As the 75th anniversary of VE Day passes by, the team at Onside Law have released a newspaper cutting from its inception in 1945.
It comes from the Daily Herald’s sports pages, a publication that ceased in 1964 before later becoming The Sun.
On the front page, the paper runs the title “EUROPE AT PEACE” as Germany surrendered to end the second world war, and in some ways that is the news we’re all waiting to hear with Europe some of the worst hit by the coronavirus pandemic – a different battle sweeping the globe.
The football league season had to be suspended in 1939 after just three games, the last coming the day after Germany invaded Poland on the 1st of September 1939.

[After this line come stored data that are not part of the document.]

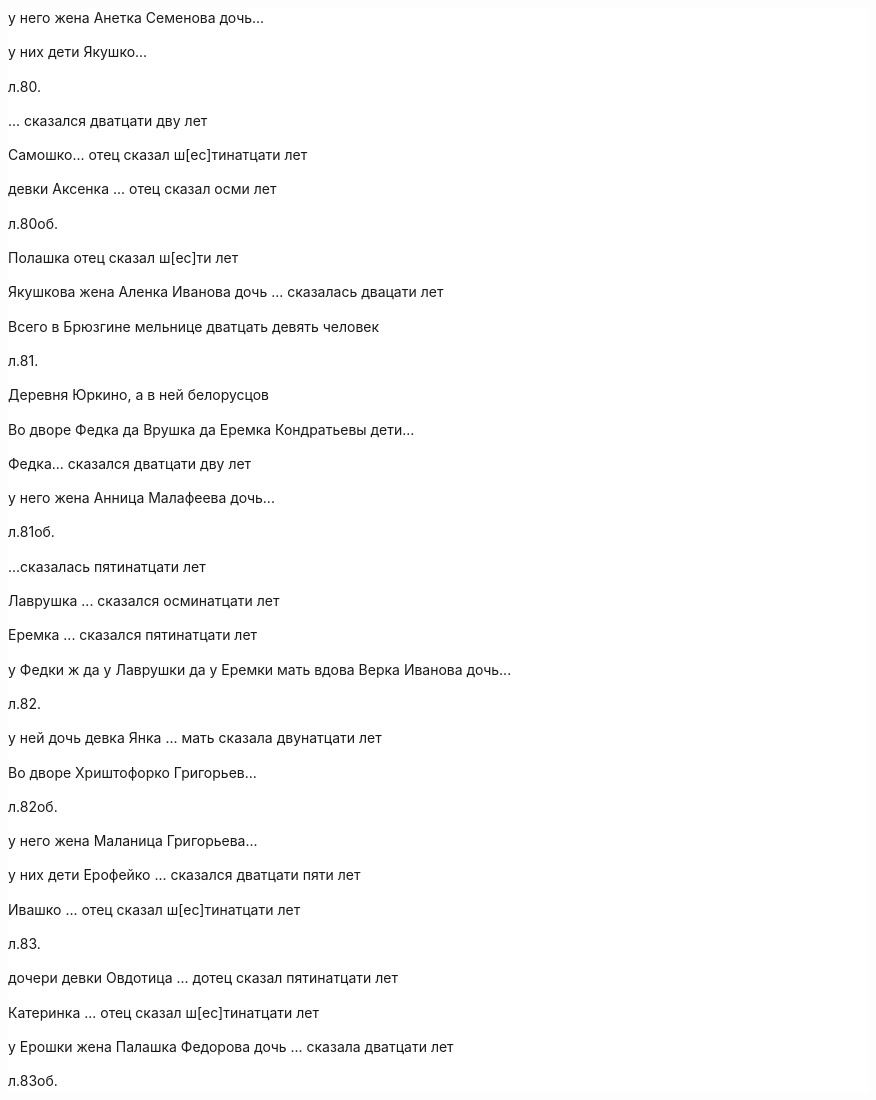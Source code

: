 у него жена Анетка Семенова дочь...

у них дети Якушко...

л.80.

... сказался дватцати дву лет

Самошко... отец сказал ш[ес]тинатцати лет

девки Аксенка ... отец сказал осми лет

л.80об.

Полашка отец сказал ш[ес]ти лет

Якушкова жена Аленка Иванова дочь ... сказалась двацати лет



Всего в Брюзгине мельнице дватцать девять человек

л.81.

Деревня Юркино, а в ней белорусцов



Во дворе Федка да Врушка да Еремка Кондратьевы дети...

Федка... сказался дватцати дву лет

у него жена Анница Малафеева дочь...

л.81об.

...сказалась пятинатцати лет

Лаврушка ... сказался осминатцати лет

Еремка ... сказался пятинатцати лет

у Федки ж да у Лаврушки да у Еремки мать вдова Верка Иванова дочь...

л.82.

у ней дочь девка Янка ... мать сказала двунатцати лет

Во дворе Хриштофорко Григорьев...

л.82об.

у него жена Маланица Григорьева...

у них дети Ерофейко ... сказался дватцати пяти лет

Ивашко ... отец сказал ш[ес]тинатцати лет

л.83.

дочери девки Овдотица ... дотец сказал пятинатцати лет

Катеринка ... отец сказал ш[ес]тинатцати лет

у Ерошки жена Палашка Федорова дочь ... сказала дватцати лет

л.83об.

Under the Emergency Powers (Defence) Act 1939, large gatherings of crowds were banned by the government, which is exactly the same in the country today with coronavirus putting a stop to all English football but rather with less than ten games remaining.
It is thought, via The Athletic, that both League One and League Two will abandon their campaigns just like non-league football has whilst decisions on the Premier League and the Championship await.
Post-war life in the sport looked very different. The article states that their original decision to resume the leagues without promotion or relegation was rescinded and instead, the first and second divisions were regionalised for the 1945-46 season.
Although it only took a year to revert back to the system we see today.
And whilst the sport is awash with a lot more money these days, the idea of regionalising divisions is being talked about as high as the National League with many teams facing monumental financial problems if match action can’t be resumed again this year.
The article also makes reference to the league meeting over player wages, bonuses and benefits, which is something that many Premier League clubs – and even some below- have done in order to survive during the pandemic.
Interestingly, aside from the article on football, they ran a story suggesting that horse racing would be the first sport to resume. The very same is likely to happen again given recent reports and the fact that they were the last sport to shut down all operations in the country.
Whilst WW2 and the coronavirus pandemic are vastly different circumstances, many parallels can be drawn into how the country dealt with the consequences.